++++ GIVEN DATA ++++
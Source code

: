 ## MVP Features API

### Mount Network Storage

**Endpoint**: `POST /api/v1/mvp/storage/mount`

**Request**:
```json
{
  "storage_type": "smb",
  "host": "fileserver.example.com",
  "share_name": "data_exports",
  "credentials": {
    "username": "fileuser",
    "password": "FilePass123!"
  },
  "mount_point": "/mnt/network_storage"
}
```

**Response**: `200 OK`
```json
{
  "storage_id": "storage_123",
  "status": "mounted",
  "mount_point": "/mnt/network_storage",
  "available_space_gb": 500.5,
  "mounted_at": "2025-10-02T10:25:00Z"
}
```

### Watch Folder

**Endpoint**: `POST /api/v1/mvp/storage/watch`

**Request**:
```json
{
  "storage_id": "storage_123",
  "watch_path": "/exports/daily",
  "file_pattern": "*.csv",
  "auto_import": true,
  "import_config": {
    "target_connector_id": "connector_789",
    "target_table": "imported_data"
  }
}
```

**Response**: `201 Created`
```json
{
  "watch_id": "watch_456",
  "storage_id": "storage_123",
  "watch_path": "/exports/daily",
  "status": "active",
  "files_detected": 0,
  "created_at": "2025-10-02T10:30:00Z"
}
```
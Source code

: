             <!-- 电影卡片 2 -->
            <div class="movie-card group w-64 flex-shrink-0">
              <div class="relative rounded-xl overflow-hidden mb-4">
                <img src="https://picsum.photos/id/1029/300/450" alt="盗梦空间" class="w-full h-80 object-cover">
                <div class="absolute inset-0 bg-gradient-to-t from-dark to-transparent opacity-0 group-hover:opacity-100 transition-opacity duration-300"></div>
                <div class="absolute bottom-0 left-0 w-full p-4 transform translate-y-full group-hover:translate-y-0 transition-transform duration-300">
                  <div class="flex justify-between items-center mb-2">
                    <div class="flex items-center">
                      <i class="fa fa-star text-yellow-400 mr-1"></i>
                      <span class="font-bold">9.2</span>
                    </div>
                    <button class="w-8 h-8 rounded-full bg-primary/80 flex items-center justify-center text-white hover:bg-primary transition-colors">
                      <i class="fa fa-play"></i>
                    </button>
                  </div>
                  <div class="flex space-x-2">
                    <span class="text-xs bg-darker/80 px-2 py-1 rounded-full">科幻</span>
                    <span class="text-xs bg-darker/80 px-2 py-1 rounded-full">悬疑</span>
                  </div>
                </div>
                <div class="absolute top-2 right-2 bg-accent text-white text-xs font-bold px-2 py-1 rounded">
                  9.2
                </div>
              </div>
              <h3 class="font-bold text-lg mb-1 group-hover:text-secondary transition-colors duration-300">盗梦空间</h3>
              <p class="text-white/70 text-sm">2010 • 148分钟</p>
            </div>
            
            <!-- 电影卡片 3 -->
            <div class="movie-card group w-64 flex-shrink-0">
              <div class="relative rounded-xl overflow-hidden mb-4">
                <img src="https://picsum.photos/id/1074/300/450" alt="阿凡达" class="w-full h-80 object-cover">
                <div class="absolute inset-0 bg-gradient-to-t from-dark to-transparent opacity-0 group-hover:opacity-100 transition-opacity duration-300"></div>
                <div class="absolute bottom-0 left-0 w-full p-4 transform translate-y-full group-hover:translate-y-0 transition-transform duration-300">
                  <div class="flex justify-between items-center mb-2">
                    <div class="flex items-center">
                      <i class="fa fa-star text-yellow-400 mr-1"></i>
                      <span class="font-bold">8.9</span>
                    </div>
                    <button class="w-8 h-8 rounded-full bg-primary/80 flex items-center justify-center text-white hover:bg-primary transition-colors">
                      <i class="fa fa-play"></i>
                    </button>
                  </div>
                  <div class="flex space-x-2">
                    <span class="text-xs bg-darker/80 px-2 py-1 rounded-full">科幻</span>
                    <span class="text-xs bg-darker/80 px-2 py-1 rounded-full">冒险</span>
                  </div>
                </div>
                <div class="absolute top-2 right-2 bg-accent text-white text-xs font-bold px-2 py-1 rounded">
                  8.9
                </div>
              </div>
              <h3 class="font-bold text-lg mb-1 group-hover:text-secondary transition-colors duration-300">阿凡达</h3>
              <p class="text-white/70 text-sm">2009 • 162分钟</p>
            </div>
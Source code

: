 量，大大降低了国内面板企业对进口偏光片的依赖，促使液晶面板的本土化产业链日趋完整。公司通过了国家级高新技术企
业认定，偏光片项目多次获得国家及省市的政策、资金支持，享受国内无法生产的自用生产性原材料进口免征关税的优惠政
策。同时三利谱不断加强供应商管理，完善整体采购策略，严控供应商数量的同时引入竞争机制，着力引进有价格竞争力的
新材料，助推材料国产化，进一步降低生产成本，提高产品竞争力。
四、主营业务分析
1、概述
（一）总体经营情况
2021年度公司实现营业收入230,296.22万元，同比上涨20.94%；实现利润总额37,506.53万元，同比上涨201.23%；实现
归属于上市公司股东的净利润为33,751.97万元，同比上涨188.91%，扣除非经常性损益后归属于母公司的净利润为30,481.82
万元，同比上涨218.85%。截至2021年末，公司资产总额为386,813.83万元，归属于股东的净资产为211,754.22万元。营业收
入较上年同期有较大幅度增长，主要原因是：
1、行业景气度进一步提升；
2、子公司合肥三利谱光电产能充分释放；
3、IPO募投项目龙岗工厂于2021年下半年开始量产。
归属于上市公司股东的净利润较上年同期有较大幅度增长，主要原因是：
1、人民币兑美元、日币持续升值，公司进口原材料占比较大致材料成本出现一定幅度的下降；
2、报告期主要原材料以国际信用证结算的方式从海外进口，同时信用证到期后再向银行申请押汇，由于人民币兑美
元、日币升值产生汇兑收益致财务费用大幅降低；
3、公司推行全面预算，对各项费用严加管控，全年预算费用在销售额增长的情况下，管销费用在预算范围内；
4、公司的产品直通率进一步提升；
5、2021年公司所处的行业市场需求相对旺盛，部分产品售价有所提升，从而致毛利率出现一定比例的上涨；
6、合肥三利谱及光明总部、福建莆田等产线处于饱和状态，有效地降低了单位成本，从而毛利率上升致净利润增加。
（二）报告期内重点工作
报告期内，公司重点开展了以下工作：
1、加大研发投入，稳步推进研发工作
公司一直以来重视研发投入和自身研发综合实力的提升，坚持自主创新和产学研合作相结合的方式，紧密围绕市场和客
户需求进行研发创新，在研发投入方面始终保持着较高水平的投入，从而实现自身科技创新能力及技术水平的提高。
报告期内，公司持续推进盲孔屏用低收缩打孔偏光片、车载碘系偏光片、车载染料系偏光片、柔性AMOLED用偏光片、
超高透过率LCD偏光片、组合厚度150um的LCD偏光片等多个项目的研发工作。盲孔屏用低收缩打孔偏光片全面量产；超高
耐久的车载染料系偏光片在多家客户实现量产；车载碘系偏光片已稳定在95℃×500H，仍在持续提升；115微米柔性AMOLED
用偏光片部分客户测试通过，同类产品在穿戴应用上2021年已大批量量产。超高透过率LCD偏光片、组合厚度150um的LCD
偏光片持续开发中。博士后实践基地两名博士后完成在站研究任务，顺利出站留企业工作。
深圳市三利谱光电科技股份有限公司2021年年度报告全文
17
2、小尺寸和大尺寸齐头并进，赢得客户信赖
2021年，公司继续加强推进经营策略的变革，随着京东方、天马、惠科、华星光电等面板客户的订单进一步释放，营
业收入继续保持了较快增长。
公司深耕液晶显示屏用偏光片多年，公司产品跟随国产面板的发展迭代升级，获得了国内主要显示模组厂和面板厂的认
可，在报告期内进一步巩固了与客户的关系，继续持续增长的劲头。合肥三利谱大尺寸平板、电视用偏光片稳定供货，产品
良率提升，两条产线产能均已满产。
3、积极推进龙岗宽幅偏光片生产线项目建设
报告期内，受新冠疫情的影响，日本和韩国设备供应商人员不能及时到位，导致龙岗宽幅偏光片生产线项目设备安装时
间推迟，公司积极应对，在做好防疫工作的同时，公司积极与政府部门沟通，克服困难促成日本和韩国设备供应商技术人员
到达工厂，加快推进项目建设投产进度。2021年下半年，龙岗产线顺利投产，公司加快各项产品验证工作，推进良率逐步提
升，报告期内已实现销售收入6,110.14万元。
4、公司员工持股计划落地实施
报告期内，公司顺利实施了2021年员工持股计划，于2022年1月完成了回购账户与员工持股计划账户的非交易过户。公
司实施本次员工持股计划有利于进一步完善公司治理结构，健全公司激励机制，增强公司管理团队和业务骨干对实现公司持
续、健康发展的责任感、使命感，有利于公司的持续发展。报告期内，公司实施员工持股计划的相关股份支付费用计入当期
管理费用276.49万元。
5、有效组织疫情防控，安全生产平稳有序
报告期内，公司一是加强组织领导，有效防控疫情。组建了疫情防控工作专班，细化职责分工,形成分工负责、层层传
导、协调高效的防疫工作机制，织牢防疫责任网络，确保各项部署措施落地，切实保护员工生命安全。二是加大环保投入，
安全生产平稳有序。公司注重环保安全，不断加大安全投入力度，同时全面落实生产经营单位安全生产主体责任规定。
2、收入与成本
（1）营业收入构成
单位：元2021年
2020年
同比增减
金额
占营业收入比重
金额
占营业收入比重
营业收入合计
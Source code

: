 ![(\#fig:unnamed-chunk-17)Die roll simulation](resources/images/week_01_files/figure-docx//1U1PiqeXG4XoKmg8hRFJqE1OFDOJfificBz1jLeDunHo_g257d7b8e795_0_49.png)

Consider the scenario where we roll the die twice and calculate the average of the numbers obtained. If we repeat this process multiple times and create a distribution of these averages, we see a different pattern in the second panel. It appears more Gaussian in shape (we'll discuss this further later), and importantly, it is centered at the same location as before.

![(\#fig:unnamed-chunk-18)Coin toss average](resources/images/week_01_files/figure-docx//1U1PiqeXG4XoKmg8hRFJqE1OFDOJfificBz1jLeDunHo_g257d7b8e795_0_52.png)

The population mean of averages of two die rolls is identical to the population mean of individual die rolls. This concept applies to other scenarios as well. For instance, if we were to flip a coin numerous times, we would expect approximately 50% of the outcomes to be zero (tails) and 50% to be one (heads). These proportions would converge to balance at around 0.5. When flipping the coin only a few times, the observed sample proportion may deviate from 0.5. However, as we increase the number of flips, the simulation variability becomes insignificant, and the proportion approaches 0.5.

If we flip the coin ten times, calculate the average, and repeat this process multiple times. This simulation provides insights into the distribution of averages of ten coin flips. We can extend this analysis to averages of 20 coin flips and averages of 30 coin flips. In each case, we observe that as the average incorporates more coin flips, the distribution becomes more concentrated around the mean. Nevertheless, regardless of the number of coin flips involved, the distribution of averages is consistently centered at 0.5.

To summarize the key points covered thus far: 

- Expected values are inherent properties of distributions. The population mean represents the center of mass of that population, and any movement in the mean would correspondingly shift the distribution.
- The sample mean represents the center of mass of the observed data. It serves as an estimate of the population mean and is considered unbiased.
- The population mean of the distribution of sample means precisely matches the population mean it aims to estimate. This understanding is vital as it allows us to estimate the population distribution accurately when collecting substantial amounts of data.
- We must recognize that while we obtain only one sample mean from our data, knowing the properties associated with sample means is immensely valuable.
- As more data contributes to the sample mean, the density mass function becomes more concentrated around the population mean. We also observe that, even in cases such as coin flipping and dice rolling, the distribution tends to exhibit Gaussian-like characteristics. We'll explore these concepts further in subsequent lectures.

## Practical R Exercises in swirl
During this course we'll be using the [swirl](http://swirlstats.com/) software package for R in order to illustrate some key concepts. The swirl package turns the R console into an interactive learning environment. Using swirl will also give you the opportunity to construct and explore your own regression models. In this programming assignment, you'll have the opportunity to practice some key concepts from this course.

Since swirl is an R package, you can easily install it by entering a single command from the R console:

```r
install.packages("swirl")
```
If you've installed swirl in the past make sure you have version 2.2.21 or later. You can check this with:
++++
• [EXERCISE REQUIREMENTS] Which lines above include the word "have"? Return each one.

• [OUTPUT FOR THIS TASK]
During this course we'll be using the [swirl](http://swirlstats.com/) software package for R in order to illustrate some key concepts. The swirl package turns the R console into an interactive learning environment. Using swirl will also give you the opportunity to construct and explore your own regression models. In this programming assignment, you'll have the opportunity to practice some key concepts from this course.
If you've installed swirl in the past make sure you have version 2.2.21 or later. You can check this with:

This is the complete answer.